Silly girl. She has a beautiful curly coat. So shiny too.


----------



## Marnia310 (Feb 7, 2015)

Thank you x she's quite a chunky dog (slim but chunky build if that makes sense!!) - she has big paws but only weights 4.5kg at 4 months - looking at others here her weight seems to suggest she will be a small dog - what does anyone think? Xx


----------



## Olly's Mama (Jan 16, 2015)

Aww she looks adorable  My little boy is four months today and he weighs a whooping 8kg  so my guess is probably yours is more than norm and mine is going to be a giant  
Here's my little chickpea wearing his smart keeps him clean equafleece <3


----------



## 2ndhandgal (Aug 29, 2011)

Lovely pups


----------



## Marnia310 (Feb 7, 2015)

Awhh he's a beauty!! X


----------



## fairlie (Sep 7, 2013)

Olly is a beauty.


----------



## JasperBlack (Sep 1, 2012)

Marnia310 your cute girlie looks similar to jasper. He is only a small poo but he was super tiny this is how big he was when we brought him home.

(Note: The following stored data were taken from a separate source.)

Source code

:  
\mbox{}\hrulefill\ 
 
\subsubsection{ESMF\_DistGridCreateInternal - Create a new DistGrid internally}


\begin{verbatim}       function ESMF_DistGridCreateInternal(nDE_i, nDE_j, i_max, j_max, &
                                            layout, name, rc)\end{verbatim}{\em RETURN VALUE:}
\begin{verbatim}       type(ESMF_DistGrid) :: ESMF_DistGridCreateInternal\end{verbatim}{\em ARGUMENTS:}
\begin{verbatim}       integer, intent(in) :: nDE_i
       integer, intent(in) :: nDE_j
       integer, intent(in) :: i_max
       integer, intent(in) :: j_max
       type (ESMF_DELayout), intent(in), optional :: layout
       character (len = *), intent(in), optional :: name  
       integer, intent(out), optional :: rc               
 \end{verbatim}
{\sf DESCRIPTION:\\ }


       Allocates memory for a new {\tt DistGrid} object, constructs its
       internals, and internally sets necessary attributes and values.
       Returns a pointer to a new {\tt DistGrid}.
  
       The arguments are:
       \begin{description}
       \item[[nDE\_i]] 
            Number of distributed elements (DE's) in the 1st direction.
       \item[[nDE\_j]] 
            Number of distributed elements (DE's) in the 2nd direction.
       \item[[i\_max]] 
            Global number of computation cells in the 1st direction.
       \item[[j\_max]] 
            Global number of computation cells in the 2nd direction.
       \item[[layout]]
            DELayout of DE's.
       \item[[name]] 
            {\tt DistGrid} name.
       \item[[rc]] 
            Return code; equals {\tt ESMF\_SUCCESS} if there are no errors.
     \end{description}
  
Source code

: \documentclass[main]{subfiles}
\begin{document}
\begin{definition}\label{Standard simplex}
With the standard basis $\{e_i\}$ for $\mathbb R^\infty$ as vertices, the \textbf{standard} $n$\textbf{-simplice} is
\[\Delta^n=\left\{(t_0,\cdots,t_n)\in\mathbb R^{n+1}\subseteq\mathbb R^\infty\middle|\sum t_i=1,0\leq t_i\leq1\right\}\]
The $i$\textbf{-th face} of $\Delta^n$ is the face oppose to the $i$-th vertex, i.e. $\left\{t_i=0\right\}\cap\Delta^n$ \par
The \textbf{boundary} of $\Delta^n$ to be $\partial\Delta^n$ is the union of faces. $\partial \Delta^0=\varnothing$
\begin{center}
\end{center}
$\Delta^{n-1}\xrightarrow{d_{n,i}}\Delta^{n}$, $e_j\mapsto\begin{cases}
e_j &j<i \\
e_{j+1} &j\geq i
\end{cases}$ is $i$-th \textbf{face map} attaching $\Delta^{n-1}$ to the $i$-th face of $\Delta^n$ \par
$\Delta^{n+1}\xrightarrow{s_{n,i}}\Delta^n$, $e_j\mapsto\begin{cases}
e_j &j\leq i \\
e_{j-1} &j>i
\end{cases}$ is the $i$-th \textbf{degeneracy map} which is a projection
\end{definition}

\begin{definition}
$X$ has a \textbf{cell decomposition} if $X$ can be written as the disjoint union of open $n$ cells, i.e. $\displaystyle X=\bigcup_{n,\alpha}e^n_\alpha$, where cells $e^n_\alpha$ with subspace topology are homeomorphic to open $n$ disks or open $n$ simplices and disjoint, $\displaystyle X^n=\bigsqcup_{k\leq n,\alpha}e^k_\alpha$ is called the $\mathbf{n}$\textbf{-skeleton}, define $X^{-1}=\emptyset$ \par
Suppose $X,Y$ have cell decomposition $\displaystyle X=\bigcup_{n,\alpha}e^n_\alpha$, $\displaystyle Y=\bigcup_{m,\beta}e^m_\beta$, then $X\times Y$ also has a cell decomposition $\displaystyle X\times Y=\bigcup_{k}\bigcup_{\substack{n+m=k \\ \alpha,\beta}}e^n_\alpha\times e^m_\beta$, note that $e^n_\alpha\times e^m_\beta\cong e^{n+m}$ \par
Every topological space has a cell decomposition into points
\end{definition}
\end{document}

This is him now at nearly 3















Sent from my iPhone using Tapatalk


----------



## JasperBlack (Sep 1, 2012)

Ollys a cute boy too, love his mulberry Equafleece! Equa fleeces are the best for keeping them clean 


Sent from my iPhone using Tapatalk


----------



## Marnia310 (Feb 7, 2015)

Blimey jasper does really look very similar!! Tbh Jazz wasn't that tiny when she came to us but she's only just started to really get into her food to be fair - our kind trainer in puppy class even made her some liver cake as she had no interest in any treats!!! In the last couple of weeks though her appetite has really picked up so maybe she'll put some weight.on!!


----------



## whatsuppup (Mar 9, 2015)

Marnia310 said:


> Hi there well my poo baby is 16 weeks now and I can honestly say I love my cockapoo!! Here's a pic of her this morning pulling tongues!!

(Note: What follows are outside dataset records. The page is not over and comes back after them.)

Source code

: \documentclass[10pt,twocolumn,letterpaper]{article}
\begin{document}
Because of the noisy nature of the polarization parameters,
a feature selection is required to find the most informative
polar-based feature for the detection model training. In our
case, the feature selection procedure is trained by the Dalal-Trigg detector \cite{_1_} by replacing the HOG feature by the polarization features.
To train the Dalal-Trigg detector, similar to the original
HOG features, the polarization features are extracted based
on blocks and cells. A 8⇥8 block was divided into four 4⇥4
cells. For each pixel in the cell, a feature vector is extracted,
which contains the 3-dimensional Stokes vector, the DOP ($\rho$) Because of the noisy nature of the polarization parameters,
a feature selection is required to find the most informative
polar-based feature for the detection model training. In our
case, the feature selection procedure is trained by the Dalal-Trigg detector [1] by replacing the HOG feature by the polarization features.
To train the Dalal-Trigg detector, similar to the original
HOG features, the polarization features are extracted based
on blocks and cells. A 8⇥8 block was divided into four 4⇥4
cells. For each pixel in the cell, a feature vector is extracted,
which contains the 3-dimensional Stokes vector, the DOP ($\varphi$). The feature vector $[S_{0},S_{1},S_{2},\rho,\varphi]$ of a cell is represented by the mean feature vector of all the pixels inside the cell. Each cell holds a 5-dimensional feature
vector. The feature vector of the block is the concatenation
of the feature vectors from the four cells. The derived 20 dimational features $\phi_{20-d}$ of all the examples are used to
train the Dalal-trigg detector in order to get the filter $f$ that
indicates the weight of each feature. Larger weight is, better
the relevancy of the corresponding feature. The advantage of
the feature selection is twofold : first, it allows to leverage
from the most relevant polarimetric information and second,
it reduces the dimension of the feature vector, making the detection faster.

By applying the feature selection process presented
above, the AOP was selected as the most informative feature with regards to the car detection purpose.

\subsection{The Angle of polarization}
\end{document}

She's beautiful! Love her curls, too!


----------



## JasperBlack (Sep 1, 2012)

Liver cake is great for training! I always keep frozen chicken livers in the freezer, it's so easy to make 


Sent from my iPhone using Tapatalk


----------



## caz3 (Mar 27, 2014)

Sorry to cut in but equafleece ??never heard of them are they different from puppy coats?? And yes you're pups are all very gorgeous looking xxx


----------



## JasperBlack (Sep 1, 2012)

Jasper wore his Equafleece to the beach, paddled in puddles of sea water and was dry apart from his feet  google Equafleece, it's a Uk brand! Lots of our friends in Canada have them for the snowy weather 


Sent from my iPhone using Tapatalk


----------



## JasperBlack (Sep 1, 2012)

Sent from my iPhone using Tapatalk


----------



## caz3 (Mar 27, 2014)

Thank you I did Google it they look brill but there is quite a few to choose from !!!is there any one in particular you would recommendnd or is it just a preference to individual taste x


----------



## JasperBlack (Sep 1, 2012)

If go for the one with front and back legs. Always do front to back putting on, but back to front taking off! I've had jasper's over 2 years and it's fab! Great investment 


Sent from my iPhone using Tapatalk


----------



## caz3 (Mar 27, 2014)

Thank you I am liking the wine colour I think this would go nice with Harley's cream coat I will post a pic when I get round to ordering one x


----------



## JasperBlack (Sep 1, 2012)

Ooooh that would be lovely  Harley will look super cool x


Sent from my iPhone using Tapatalk


----------



## caz3 (Mar 27, 2014)

I am sure he will !!thank you x


----------



## DB1 (Jan 20, 2012)

lovely pups, the equafleece coats are a godsend - but they do create extra matts! shame there has to be a downside.


----------